= WORK REQUEST =
Here is a block of records. Copy every line in it that includes "contains".

= INPUT RECORDS =
###

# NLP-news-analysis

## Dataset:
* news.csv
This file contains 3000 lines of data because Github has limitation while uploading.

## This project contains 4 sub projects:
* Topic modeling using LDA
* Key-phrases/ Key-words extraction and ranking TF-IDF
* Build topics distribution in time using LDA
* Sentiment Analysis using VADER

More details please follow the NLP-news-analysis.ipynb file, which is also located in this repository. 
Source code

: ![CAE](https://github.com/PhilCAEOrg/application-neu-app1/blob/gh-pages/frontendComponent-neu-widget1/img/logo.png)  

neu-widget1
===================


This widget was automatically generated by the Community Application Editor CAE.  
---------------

###

= SOLUTION TO THE EXERCISE =
This file contains 3000 lines of data because Github has limitation while uploading.
## This project contains 4 sub projects:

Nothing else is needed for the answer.